Your boundaries have the word of law

And mine, imagined

I summon the stories under the earth

And the secrets of the sky

You lay another brick

You dig another mine

But these boundaries,

These Boundaries are mine

Where my skin touches air

And my blood touches bone

This place is for me alone

– Amanda Amour-Lynx

Play


Title: Land Is Body

Medium: Video Performance Art

Duration: 2 minutes 21 seconds

Year: 2017


Land Is Body is a performative video artwork that explores themes of identity politics, cultural erasure, the colonized body, and the impacts of urban development. This artwork indirectly converses about Canada’s land treaties with the Indigenous and more directly, to contemporary experiences of structural oppression within capitalist government systems. This video is a digital composite of found footage, an original digital animation and a video of myself performing the act of “erasing myself from the landscape” using green screen key effects in an editing program. As the video progresses, my body disappears into a time lapse of a high rise development being built in downtown Toronto, Ontario, juxtaposed over opaque pink tetrahedron forms.

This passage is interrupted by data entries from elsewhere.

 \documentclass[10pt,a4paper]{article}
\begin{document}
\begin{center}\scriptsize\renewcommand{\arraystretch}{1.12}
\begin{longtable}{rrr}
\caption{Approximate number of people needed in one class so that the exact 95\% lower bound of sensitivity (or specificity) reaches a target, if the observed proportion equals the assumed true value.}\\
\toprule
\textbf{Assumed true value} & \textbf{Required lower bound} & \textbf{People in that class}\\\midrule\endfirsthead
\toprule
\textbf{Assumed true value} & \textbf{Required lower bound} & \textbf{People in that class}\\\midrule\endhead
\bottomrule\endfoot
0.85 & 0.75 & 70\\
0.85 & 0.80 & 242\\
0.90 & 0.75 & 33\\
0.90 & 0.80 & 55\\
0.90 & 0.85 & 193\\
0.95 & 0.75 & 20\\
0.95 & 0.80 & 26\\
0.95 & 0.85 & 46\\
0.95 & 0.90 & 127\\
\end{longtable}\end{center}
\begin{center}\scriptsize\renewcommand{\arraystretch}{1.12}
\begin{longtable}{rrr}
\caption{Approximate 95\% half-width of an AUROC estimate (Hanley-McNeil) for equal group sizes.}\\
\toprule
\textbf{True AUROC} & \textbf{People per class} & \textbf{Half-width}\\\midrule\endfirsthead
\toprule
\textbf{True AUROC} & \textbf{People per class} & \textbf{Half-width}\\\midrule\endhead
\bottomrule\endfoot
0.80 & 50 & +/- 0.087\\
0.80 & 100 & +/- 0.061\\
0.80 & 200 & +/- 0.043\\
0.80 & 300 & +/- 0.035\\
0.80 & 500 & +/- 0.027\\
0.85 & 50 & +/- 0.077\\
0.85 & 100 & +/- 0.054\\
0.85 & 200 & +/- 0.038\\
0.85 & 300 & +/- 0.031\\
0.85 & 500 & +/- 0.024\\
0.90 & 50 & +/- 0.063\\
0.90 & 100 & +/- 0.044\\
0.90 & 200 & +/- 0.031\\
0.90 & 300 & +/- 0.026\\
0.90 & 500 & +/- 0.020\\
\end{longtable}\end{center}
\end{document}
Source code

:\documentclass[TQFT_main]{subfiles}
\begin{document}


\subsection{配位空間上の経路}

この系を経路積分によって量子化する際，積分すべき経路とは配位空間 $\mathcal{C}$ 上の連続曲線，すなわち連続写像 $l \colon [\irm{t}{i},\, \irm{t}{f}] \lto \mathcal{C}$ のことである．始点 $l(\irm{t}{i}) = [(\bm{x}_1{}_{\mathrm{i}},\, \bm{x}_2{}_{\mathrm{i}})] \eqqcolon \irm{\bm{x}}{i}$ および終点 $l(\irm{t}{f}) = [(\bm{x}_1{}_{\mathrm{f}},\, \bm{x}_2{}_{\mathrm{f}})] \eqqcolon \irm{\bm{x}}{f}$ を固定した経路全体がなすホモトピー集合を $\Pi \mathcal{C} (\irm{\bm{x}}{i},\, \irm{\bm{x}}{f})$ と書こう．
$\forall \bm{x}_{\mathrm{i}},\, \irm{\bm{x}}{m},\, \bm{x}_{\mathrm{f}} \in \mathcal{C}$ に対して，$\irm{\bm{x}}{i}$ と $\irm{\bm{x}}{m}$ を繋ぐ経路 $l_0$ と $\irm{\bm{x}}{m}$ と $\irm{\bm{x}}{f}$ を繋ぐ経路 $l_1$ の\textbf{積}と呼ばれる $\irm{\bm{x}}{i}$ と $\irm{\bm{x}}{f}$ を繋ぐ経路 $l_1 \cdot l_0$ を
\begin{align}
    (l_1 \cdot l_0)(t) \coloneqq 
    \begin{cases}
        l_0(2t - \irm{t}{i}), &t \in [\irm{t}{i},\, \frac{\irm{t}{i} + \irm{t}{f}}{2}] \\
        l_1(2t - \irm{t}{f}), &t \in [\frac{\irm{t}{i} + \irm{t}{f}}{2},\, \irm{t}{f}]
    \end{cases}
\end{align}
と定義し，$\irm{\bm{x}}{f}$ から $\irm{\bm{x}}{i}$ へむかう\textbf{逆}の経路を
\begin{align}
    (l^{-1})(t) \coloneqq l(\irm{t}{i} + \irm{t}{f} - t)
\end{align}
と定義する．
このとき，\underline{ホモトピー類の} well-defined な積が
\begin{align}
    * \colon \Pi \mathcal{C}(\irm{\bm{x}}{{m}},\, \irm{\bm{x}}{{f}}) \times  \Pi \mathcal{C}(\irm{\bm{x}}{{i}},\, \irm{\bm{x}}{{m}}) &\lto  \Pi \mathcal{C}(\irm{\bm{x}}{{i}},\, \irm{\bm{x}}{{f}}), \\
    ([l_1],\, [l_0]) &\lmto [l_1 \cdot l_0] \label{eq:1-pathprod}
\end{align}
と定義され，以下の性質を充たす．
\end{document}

The act of erasing myself intends to engage with dialogues surrounding my experiences of cultural and social assimilation as an urban-indigenous woman. Assimilation tactics historically were a means to eradicate cultural knowledge from the First Nations, however, the act of blending into the landscape or urban culture represents a survival strategy to eliminate structural inequities, racial targeting, and to thrive in adverse conditions. This work tackles issues regarding my identity, gender and the discrimination faced on a regular basis in a society that excludes such voices.

I want to raise the concern that consent is given and not taken. In the act of existing outside of the landscape via acts of ritual, I reclaim agency over my body, resisting systems of power that seek to erase me.

Title: Sacred Preserves
Medium: Resin casted cedar in antique Crown mason jar
Year: 2016

In an effort to learn the four sacred medicines, I went on an urban foraging trip in downtown Toronto. I had looked in texts and diagrams beforehand to aid me in identifying the leaves of a cedar tree, but found myself confused. After some time, I located some in a city planter along Bloor St. W in the Annex neighbourhood. The clippings were casted in resin, illustrating my sentiments toward the colonial practices of Canada. The mason jar reads "Made In Canada" and is branded with a crown logo. The cedar suspended in plastic delivers an adequate metaphor of my pursuit to reclaim my indigenous identity and yet being unable to access the information the way it was intended. Indigenous culture maintains to be viewed as an antiquated commodity, a distilled moment of our history's shameful past, to be marveled at in our museum culture yet displaced from modernity. Our people exist right now. I beg the viewer to question how things may never return to their original state, if preserved in captivity and forever altered by industrial development.

Sacred Preserves (gif)

Title: Wkamulamun I (Heart of the Tree)
Medium: Acrylic and flowers
Dimensions: 6x6
Year: 2016

Sakura blossoms flower ephemerally in Spring, usually in late April and early May. After cold, desolate winters, people flock to see the dreamy orchard-scapes abound, creating a haze of mystical pale pink flowers. Sakuras bloom abruptly, and only for about a week. People participate in Sakura Hanami, which is Japanese for "cherry blossom viewing party".

I have submerged sakura flowers in acrylic polymer medium. It has been a year since I have revisited the memories that are contained within the flowers. I confront the memories in which I cannot speak in words through the ritual of capturing the blooms and placing them in captivity. As the paint seals the flowers and dries, I observe the beautiful rosy hues turn brown and dull. The visual metaphor of returning to a trauma site can be observed in its aesthetic manifestation.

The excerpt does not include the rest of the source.